Segmentation of lung nodules is a crucial step in the radiomics pipeline and plays an important role in the management of patients with suspect LC. Unfortunately, the process is tedious and time-consuming when performed manually, puts a lot of pressure on the personnel and suffers from a number of drawbacks such as subjective evaluation and lack of repeatability. Furthermore, the task is complicated by the great variability of the shape, size, texture and location of the nodules. In this paper we have presented a pipeline for semi-automated segmentation of pulmonary nodules which requires very little intervention from the user. The proposed solution can be wired with conventional, hand-designed image descriptors as well as deep learning methods. The main objective of this work was to comparatively evaluate the effectiveness of these two classes. To this end we considered 12 conventional segmentation methods and as many deep learning architectures. The main outcome was the clear superiority of the deep learning methods over the hand-designed ones.
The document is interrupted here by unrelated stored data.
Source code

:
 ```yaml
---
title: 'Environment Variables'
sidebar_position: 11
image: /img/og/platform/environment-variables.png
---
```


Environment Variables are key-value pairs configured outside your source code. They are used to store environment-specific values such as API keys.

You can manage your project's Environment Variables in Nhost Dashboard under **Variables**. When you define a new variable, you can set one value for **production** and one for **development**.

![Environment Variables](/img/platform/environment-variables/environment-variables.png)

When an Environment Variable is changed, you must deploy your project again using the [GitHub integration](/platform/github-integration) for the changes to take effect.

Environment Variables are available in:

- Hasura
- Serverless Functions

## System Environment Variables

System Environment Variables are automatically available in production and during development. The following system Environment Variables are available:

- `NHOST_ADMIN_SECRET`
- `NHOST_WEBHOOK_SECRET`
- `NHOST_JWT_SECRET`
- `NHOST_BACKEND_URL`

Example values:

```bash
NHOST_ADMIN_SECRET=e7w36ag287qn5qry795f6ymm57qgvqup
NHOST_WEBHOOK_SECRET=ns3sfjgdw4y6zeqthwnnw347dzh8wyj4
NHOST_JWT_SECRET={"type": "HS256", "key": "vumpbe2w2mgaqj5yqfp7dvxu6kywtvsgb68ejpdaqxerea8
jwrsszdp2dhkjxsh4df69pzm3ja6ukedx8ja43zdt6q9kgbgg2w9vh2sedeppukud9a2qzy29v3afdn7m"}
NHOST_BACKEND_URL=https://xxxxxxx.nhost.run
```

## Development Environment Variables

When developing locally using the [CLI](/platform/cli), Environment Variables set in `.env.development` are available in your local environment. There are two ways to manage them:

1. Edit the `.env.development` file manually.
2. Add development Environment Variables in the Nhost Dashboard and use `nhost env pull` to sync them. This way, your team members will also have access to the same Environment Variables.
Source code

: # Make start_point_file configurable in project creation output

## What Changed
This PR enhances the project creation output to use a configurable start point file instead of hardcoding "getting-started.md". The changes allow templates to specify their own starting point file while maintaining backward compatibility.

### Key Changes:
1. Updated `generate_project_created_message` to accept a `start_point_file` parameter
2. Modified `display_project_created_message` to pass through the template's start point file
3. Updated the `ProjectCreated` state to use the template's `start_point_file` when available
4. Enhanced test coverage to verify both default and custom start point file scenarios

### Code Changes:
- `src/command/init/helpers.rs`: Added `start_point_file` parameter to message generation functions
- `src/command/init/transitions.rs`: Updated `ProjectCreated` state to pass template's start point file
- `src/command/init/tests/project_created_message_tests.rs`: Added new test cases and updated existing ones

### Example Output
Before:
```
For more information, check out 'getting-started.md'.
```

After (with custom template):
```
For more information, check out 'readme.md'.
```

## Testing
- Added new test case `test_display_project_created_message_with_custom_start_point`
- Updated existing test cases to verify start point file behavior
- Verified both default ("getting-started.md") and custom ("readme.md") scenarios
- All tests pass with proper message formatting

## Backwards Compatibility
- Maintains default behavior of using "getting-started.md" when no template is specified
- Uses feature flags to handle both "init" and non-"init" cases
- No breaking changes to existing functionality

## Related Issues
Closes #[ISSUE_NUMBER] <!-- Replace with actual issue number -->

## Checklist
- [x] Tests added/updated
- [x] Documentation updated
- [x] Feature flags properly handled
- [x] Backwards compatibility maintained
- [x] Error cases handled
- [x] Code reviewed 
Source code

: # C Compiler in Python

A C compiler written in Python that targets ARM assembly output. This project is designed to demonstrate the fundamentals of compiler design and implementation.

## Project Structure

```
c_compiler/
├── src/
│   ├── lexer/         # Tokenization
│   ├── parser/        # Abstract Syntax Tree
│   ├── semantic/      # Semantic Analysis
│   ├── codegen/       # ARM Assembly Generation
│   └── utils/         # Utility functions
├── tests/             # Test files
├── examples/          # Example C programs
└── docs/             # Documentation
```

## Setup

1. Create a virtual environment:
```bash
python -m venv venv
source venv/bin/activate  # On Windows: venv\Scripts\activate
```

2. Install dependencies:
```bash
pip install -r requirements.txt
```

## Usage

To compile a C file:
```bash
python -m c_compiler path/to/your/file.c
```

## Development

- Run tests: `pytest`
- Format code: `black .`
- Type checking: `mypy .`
Although this was not unexpected—actually the recent literature already points in that direction (39,41,43)—it was certainly remarkable that state-of-the-art performance could be achieved via standard deep learning architectures and by training them on a relatively small amount of data.

Although the results found here are interesting and promising, the present work is not exempt from limitations. Among them are the relatively small sample size and the fact that our datasets was mostly composed of solid nodules. The results should therefore validated in future larger studies featuring also sub-solid and ground-glass nodules. Although the superiority of deep learning was clear in this work, it seems reasonable to speculate that at least some of the knowledge developed during the hand-crafted era could be conveniently carried over to the new age. One interesting direction for future studies could therefore be the integration of deep learning with conventional methods for the segmentation of lung nodules. The discussion on the segmentation accuracy as a function of nodule location was based on visual (qualitative) evaluation of the results: a quantitative analysis could be another interesting subject for future studies.

Acknowledgments

Figures 5-7,9 were generated using Tableau Desktop, Professional Edition. The authors wish to thank Tableau Software LLC, CA, USA, for providing a free license of the tool for research purposes.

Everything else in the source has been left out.